> **What you are asked to do**
If a line holds the word "heaven", copy it from the entries.

-- Entries shown follows --

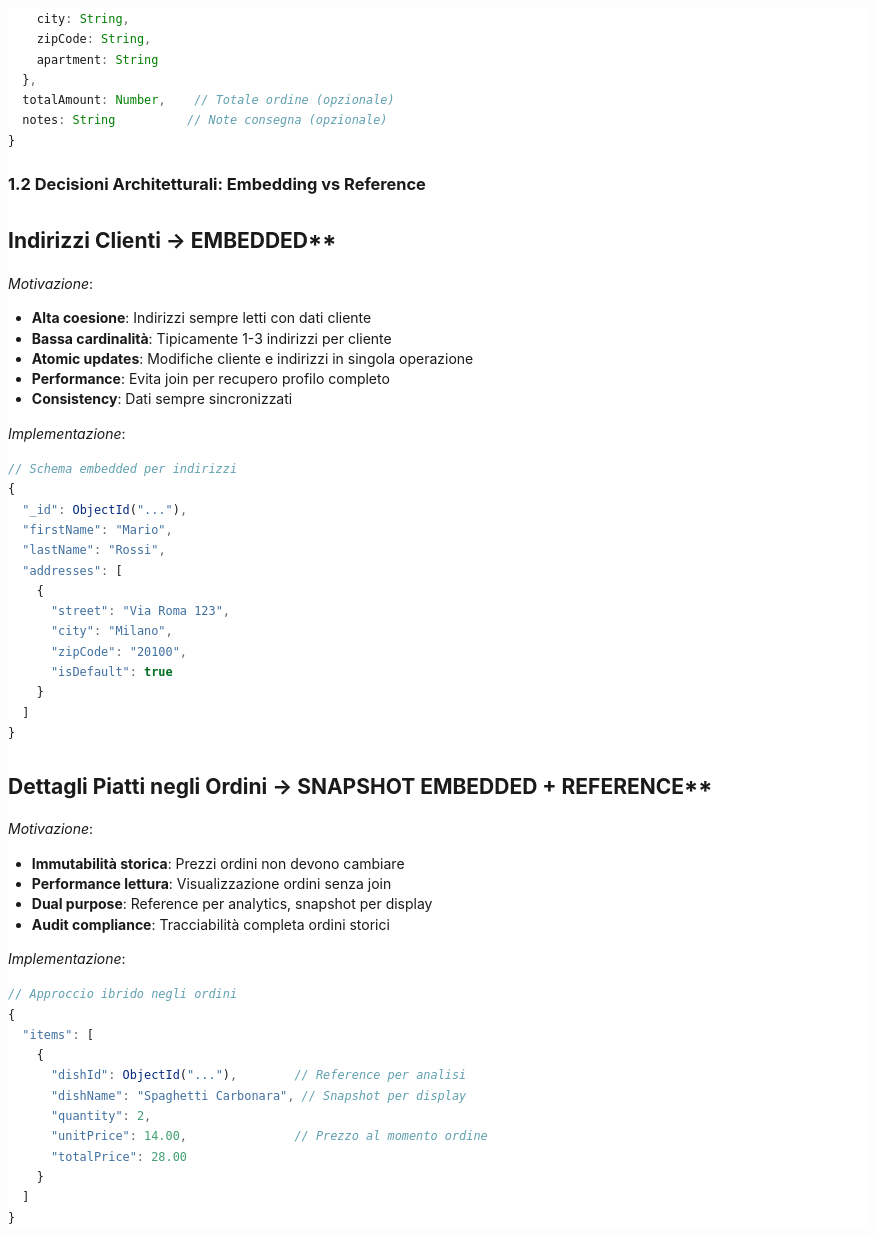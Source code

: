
 ```javascript
    city: String,
    zipCode: String,
    apartment: String
  },
  totalAmount: Number,    // Totale ordine (opzionale)
  notes: String          // Note consegna (opzionale)
}
```

### **1.2 Decisioni Architetturali: Embedding vs Reference**

## Indirizzi Clienti → EMBEDDED**

*Motivazione*:
- **Alta coesione**: Indirizzi sempre letti con dati cliente
- **Bassa cardinalità**: Tipicamente 1-3 indirizzi per cliente
- **Atomic updates**: Modifiche cliente e indirizzi in singola operazione
- **Performance**: Evita join per recupero profilo completo
- **Consistency**: Dati sempre sincronizzati

*Implementazione*:
```javascript
// Schema embedded per indirizzi
{
  "_id": ObjectId("..."),
  "firstName": "Mario",
  "lastName": "Rossi",
  "addresses": [
    {
      "street": "Via Roma 123",
      "city": "Milano",
      "zipCode": "20100",
      "isDefault": true
    }
  ]
}
```

## Dettagli Piatti negli Ordini → SNAPSHOT EMBEDDED + REFERENCE**

*Motivazione*:
- **Immutabilità storica**: Prezzi ordini non devono cambiare
- **Performance lettura**: Visualizzazione ordini senza join
- **Dual purpose**: Reference per analytics, snapshot per display
- **Audit compliance**: Tracciabilità completa ordini storici

*Implementazione*:
```javascript
// Approccio ibrido negli ordini
{
  "items": [
    {
      "dishId": ObjectId("..."),        // Reference per analisi
      "dishName": "Spaghetti Carbonara", // Snapshot per display
      "quantity": 2,
      "unitPrice": 14.00,               // Prezzo al momento ordine
      "totalPrice": 28.00
    }
  ]
}
```
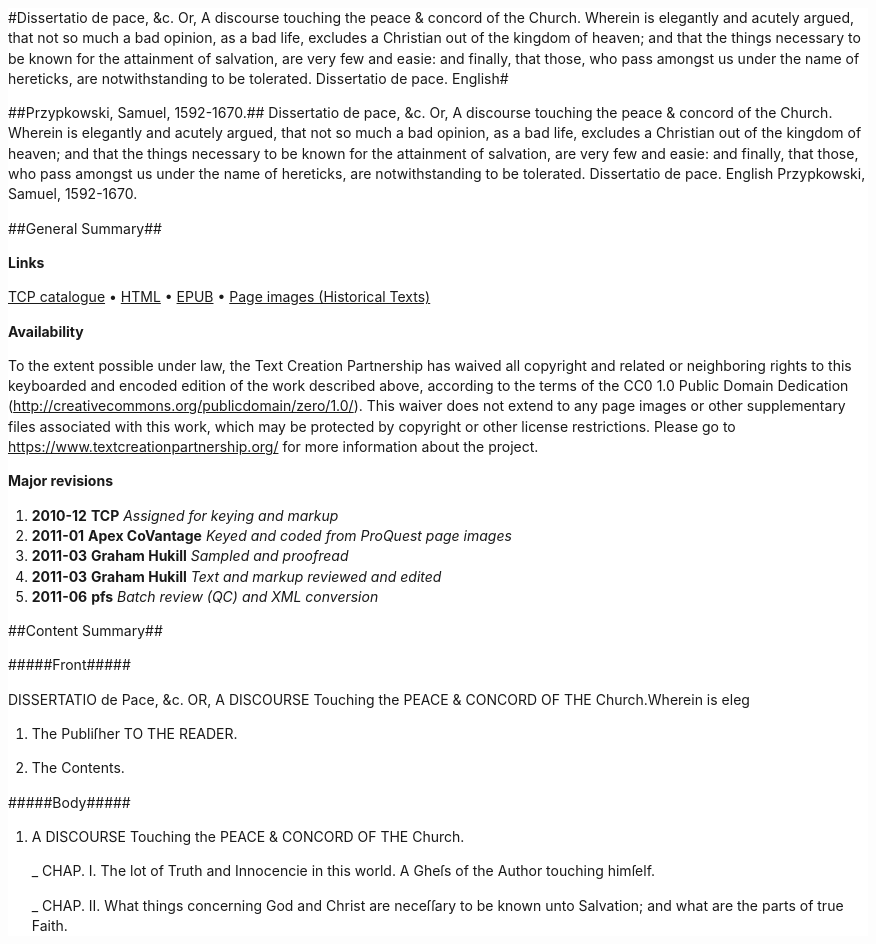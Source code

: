 #Dissertatio de pace, &c. Or, A discourse touching the peace & concord of the Church. Wherein is elegantly and acutely argued, that not so much a bad opinion, as a bad life, excludes a Christian out of the kingdom of heaven; and that the things necessary to be known for the attainment of salvation, are very few and easie: and finally, that those, who pass amongst us under the name of hereticks, are notwithstanding to be tolerated. Dissertatio de pace. English#

##Przypkowski, Samuel, 1592-1670.##
Dissertatio de pace, &c. Or, A discourse touching the peace & concord of the Church. Wherein is elegantly and acutely argued, that not so much a bad opinion, as a bad life, excludes a Christian out of the kingdom of heaven; and that the things necessary to be known for the attainment of salvation, are very few and easie: and finally, that those, who pass amongst us under the name of hereticks, are notwithstanding to be tolerated.
Dissertatio de pace. English
Przypkowski, Samuel, 1592-1670.

##General Summary##

**Links**

[TCP catalogue](http://www.ota.ox.ac.uk/tcp/)  • 
[HTML](http://tei.it.ox.ac.uk/tcp/Texts-HTML/free/A91/A91322.html)  • 
[EPUB](http://tei.it.ox.ac.uk/tcp/Texts-EPUB/free/A91/A91322.epub) • 
[Page images (Historical Texts)](https://historicaltexts.jisc.ac.uk/eebo-99863291e)

**Availability**

To the extent possible under law, the Text Creation Partnership has waived all copyright and related or neighboring rights to this keyboarded and encoded edition of the work described above, according to the terms of the CC0 1.0 Public Domain Dedication (http://creativecommons.org/publicdomain/zero/1.0/). This waiver does not extend to any page images or other supplementary files associated with this work, which may be protected by copyright or other license restrictions. Please go to https://www.textcreationpartnership.org/ for more information about the project.

**Major revisions**

1. __2010-12__ __TCP__ *Assigned for keying and markup*
1. __2011-01__ __Apex CoVantage__ *Keyed and coded from ProQuest page images*
1. __2011-03__ __Graham Hukill__ *Sampled and proofread*
1. __2011-03__ __Graham Hukill__ *Text and markup reviewed and edited*
1. __2011-06__ __pfs__ *Batch review (QC) and XML conversion*

##Content Summary##

#####Front#####

DISSERTATIO de Pace, &c. OR, A DISCOURSE Touching the PEACE & CONCORD OF THE Church.Wherein is eleg
1. The Publiſher TO THE READER.

1. The Contents.

#####Body#####

1. A DISCOURSE Touching the PEACE & CONCORD OF THE Church.

    _ CHAP. I. The lot of Truth and Innocencie in this world. A Gheſs of the Author touching himſelf.

    _ CHAP. II. What things concerning God and Christ are neceſſary to be known unto Salvation; and what are the parts of true Faith.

-- Entries shown concluded --

> **Task solution**
: #Dissertatio de pace, &c. Or, A discourse touching the peace & concord of the Church. Wherein is elegantly and acutely argued, that not so much a bad opinion, as a bad life, excludes a Christian out of the kingdom of heaven; and that the things necessary to be known for the attainment of salvation, are very few and easie: and finally, that those, who pass amongst us under the name of hereticks, are notwithstanding to be tolerated. Dissertatio de pace. English#
Dissertatio de pace, &c. Or, A discourse touching the peace & concord of the Church. Wherein is elegantly and acutely argued, that not so much a bad opinion, as a bad life, excludes a Christian out of the kingdom of heaven; and that the things necessary to be known for the attainment of salvation, are very few and easie: and finally, that those, who pass amongst us under the name of hereticks, are notwithstanding to be tolerated.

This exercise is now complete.